The utility model discloses a multi-station synchronous cutting device for glass fiber plate materials for manufacturing automotive upholsteries, which relates to the technical field of multi-station cutting and comprises a workbench, wherein supporting legs are arranged at four corners of the bottom end of the workbench, a plurality of grooves are formed in the top end of the workbench, a first vertical plate is arranged on one side of the top end of the workbench, a first fixing plate is arranged on one side of the first vertical plate, a second vertical plate is arranged on the other side of the top end of the workbench, a second fixing plate is arranged on one side of the second vertical plate, and two guide rods are arranged between the second fixing plate and one side of the first fixing plate. According to the utility model, the movable blocks are mutually far away or close to each other in the mounting box, so that the distance between the two limiting blocks is changed, the edges of the glass fiber plate are conveniently limited by the inner edges of the limiting blocks, the press roller always presses the position near the cutting position, and the glass fiber plate is prevented from vibrating to a large extent.

Description

Glass fiber plate material multi-station synchronous cutting device for manufacturing automotive interior parts

Technical Field

The utility model relates to the technical field of glass fiber plate multi-station cutting, in particular to a glass fiber plate material multi-station synchronous cutting device for manufacturing automotive interior parts.

Background

The glass fiber board is one of the components of the automobile, and needs to be cut to a certain extent in the production process, and is machined by adopting a multi-station cutting mode at present in order to improve the efficiency and meet the market requirement.

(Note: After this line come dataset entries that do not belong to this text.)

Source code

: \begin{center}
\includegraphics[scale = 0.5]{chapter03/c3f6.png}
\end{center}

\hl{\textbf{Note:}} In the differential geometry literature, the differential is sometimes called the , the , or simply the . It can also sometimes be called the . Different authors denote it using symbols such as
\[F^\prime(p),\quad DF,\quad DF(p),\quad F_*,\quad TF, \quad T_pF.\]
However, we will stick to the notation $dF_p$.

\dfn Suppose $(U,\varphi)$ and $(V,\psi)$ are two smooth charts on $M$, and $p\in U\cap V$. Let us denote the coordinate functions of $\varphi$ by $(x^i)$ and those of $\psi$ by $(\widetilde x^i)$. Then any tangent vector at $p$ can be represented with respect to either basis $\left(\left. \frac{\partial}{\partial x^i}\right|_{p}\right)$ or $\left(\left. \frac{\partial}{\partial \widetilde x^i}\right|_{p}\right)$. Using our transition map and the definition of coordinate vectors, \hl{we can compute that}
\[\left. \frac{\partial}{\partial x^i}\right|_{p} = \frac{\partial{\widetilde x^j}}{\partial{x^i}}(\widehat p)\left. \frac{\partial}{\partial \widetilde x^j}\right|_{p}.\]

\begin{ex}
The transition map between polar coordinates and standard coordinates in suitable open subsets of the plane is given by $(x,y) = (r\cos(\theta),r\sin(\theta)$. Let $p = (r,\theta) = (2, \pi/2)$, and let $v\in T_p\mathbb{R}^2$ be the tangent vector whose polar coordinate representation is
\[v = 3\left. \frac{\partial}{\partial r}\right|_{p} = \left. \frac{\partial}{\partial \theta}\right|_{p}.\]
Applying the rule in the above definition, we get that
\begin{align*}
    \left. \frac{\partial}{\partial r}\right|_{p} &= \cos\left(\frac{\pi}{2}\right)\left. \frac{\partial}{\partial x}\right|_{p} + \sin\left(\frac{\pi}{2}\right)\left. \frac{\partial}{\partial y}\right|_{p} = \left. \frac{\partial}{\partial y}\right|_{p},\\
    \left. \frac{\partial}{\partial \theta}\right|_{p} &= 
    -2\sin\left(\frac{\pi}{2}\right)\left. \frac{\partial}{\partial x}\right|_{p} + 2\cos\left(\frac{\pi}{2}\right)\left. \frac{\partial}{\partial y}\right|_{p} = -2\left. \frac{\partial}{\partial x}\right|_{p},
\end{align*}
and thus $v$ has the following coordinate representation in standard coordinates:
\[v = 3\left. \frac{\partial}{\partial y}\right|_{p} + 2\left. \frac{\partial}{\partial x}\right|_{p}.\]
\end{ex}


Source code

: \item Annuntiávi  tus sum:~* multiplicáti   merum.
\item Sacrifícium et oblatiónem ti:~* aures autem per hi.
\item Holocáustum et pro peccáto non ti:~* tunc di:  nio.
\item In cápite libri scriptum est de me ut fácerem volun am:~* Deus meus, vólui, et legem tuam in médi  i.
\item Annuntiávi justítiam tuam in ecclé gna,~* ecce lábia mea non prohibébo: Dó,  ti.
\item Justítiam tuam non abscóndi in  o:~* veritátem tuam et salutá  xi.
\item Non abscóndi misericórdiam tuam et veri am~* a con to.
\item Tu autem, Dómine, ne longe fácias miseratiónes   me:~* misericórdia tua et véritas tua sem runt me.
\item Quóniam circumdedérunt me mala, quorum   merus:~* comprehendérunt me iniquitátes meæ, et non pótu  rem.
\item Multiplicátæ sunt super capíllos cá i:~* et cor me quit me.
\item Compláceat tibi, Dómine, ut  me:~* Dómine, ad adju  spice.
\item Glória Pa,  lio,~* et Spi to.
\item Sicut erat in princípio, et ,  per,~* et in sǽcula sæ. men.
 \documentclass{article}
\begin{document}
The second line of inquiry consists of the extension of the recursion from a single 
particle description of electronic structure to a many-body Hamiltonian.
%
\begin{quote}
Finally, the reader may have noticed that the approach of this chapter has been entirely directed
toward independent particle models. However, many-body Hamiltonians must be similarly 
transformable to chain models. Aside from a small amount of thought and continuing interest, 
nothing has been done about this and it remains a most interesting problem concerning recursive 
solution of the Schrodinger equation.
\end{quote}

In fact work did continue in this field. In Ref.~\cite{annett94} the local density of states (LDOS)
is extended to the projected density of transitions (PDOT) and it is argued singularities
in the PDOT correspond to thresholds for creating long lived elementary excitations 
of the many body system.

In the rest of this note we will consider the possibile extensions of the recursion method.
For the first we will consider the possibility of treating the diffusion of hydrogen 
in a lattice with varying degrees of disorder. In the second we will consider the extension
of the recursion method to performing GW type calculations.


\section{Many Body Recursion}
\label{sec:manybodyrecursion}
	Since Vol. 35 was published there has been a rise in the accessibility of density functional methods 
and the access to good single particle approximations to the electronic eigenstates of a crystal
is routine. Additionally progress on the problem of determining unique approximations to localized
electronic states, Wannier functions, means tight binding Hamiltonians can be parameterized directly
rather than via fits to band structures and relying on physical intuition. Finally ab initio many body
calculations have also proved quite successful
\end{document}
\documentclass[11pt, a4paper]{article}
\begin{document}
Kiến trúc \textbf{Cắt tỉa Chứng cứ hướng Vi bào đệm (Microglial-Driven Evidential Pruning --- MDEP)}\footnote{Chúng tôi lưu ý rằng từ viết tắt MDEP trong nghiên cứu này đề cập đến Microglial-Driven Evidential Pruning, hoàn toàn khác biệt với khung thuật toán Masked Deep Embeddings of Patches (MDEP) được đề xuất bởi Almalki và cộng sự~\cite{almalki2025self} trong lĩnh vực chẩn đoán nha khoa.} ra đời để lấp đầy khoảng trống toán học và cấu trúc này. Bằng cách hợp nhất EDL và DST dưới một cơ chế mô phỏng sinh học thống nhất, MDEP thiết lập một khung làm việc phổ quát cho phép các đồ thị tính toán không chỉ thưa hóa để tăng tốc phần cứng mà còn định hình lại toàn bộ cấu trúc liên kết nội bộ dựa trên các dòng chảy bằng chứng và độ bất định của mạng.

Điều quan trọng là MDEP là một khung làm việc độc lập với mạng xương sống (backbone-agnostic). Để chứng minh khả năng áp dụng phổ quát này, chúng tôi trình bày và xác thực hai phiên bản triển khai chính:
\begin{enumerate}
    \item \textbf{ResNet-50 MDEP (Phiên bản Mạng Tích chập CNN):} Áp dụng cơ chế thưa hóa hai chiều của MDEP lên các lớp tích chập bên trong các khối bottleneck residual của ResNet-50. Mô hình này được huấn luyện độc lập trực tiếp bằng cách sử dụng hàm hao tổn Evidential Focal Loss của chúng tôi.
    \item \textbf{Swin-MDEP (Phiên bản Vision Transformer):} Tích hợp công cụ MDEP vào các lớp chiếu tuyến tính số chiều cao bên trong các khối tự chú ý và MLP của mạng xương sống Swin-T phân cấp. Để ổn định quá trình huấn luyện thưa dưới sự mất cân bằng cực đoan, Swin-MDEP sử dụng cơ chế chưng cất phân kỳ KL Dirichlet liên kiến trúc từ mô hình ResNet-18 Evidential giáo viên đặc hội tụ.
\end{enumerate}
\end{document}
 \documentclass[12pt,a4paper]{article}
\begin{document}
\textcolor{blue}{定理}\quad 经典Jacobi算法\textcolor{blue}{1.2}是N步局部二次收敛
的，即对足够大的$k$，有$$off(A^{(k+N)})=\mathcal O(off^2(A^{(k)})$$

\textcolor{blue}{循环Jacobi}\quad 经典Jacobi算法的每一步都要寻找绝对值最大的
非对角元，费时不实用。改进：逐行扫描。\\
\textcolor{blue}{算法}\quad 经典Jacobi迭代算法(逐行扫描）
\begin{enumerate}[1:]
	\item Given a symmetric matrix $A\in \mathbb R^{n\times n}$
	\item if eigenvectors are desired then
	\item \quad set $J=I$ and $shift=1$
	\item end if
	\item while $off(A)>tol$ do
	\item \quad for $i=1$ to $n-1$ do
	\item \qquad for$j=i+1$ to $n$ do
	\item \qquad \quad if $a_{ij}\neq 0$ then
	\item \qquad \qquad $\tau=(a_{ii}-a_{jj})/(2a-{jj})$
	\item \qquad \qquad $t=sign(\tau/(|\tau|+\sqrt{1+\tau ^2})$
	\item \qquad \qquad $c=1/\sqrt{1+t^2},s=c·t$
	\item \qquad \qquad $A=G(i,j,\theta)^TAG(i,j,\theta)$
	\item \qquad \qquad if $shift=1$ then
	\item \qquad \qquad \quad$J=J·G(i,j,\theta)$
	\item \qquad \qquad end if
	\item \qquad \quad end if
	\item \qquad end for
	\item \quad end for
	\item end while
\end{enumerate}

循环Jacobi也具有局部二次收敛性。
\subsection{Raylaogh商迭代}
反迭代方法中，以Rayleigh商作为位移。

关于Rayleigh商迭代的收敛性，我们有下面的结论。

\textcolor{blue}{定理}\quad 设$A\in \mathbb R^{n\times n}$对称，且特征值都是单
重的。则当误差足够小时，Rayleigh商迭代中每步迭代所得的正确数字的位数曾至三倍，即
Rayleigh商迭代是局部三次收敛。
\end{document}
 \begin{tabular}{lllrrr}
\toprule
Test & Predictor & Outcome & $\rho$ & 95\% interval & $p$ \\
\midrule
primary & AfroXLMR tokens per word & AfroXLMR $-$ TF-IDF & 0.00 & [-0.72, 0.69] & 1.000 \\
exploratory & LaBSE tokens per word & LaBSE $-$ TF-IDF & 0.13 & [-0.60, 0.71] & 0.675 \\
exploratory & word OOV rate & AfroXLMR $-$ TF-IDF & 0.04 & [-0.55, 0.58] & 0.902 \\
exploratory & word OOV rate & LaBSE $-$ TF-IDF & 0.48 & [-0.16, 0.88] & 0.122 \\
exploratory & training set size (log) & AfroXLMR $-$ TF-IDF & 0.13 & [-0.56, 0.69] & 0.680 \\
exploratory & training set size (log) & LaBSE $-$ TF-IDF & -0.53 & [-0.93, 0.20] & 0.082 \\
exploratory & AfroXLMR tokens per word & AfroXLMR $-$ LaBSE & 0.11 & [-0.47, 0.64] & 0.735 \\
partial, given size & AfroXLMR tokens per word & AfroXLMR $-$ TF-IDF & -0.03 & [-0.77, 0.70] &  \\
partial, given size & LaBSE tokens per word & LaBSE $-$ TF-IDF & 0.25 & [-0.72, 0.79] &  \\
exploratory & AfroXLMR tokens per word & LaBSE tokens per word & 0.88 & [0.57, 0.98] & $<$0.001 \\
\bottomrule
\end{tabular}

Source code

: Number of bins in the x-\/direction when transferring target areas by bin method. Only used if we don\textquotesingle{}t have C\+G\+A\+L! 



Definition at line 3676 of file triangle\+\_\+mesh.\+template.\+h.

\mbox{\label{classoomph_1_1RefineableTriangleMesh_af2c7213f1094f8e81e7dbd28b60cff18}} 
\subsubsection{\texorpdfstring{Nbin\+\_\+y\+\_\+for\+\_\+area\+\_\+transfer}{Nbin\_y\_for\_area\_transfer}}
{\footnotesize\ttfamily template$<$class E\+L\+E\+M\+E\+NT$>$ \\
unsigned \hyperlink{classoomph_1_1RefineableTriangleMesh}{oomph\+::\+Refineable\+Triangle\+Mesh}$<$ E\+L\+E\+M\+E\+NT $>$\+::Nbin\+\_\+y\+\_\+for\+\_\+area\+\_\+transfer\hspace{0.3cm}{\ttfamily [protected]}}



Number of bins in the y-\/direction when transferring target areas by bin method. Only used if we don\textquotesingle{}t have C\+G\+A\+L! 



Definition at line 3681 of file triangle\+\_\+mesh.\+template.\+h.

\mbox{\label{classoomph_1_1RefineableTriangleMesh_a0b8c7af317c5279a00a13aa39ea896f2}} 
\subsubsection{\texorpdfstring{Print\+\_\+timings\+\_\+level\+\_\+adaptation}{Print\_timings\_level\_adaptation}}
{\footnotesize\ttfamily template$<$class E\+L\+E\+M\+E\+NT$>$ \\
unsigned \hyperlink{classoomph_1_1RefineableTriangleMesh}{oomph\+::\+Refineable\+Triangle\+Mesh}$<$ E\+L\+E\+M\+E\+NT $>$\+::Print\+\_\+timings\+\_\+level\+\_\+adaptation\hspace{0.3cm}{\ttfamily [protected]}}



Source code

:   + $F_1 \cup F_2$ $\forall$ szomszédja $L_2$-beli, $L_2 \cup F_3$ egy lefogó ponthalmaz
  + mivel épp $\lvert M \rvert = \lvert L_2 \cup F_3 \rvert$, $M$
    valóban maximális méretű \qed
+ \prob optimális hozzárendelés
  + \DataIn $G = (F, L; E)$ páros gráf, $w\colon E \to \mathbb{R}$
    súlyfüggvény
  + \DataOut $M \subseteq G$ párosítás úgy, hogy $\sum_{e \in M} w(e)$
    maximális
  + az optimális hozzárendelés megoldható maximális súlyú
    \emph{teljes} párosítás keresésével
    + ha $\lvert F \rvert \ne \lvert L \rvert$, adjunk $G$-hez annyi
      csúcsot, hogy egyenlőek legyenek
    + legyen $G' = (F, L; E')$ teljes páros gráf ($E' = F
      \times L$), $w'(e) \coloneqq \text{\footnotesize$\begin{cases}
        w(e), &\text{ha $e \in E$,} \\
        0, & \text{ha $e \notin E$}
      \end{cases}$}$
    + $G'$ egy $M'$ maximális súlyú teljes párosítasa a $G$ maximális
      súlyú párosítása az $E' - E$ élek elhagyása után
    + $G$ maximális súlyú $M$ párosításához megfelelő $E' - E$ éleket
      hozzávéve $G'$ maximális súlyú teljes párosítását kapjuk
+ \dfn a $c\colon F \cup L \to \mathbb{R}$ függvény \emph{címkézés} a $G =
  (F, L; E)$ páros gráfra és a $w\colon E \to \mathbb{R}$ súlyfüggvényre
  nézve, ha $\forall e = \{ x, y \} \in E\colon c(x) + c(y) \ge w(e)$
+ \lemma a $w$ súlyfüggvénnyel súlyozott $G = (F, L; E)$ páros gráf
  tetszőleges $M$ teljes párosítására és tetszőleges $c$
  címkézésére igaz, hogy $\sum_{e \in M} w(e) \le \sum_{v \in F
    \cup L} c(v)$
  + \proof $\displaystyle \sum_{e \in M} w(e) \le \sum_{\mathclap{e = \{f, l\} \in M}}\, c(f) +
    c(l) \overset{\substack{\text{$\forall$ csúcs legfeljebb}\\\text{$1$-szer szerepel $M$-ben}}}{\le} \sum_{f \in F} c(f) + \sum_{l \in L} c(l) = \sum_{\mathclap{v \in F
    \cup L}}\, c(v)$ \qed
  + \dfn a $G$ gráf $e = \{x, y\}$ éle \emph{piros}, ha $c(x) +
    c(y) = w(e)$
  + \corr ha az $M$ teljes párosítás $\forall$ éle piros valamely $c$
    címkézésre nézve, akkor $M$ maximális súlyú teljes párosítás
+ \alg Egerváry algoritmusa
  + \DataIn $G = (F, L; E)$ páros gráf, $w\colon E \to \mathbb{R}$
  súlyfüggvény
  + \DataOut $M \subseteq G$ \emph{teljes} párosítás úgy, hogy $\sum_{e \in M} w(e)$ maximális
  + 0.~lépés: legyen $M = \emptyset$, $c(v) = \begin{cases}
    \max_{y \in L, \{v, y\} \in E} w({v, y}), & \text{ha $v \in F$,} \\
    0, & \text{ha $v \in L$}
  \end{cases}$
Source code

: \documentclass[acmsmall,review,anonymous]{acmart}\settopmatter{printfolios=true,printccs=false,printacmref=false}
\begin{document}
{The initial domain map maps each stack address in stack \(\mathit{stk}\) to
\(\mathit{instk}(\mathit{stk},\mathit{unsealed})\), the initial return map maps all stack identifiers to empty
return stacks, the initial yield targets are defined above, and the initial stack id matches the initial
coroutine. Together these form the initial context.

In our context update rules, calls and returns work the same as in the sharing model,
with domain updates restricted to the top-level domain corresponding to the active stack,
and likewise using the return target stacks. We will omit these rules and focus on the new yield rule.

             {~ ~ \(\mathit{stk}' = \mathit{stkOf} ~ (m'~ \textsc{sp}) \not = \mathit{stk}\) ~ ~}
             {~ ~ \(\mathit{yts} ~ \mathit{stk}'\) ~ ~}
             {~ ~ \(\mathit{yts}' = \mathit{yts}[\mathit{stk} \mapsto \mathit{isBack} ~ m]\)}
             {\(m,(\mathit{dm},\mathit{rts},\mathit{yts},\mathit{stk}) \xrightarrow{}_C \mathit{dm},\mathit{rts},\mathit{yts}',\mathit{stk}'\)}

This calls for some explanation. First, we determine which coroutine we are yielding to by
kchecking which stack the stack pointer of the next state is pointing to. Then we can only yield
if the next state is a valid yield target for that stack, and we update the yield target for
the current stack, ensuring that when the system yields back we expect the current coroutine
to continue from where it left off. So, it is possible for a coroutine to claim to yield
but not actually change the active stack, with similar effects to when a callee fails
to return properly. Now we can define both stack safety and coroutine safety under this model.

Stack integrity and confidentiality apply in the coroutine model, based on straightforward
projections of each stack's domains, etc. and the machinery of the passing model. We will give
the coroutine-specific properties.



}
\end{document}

Through retrieval, chinese patent No. CN110103277B, publication No. 2020, 11/17/2020, discloses a multi-station synchronous cutting device for glass fiber sheet materials for manufacturing automotive interior parts, wherein it is proposed that "a synchronous driving device is composed of a bar-shaped supporting seat, a first driving seat, a first screw rod and a servo motor, and two sets of transverse adjusting devices are provided, and mirror images are distributed on two sides of the first driving seat.

SUMMERY OF THE UTILITY MODEL

The utility model aims to provide a glass fiber plate material multi-station synchronous cutting device for manufacturing automotive upholsteries, which aims to solve the problem that the glass fiber plate is easy to slide during processing in the background technology.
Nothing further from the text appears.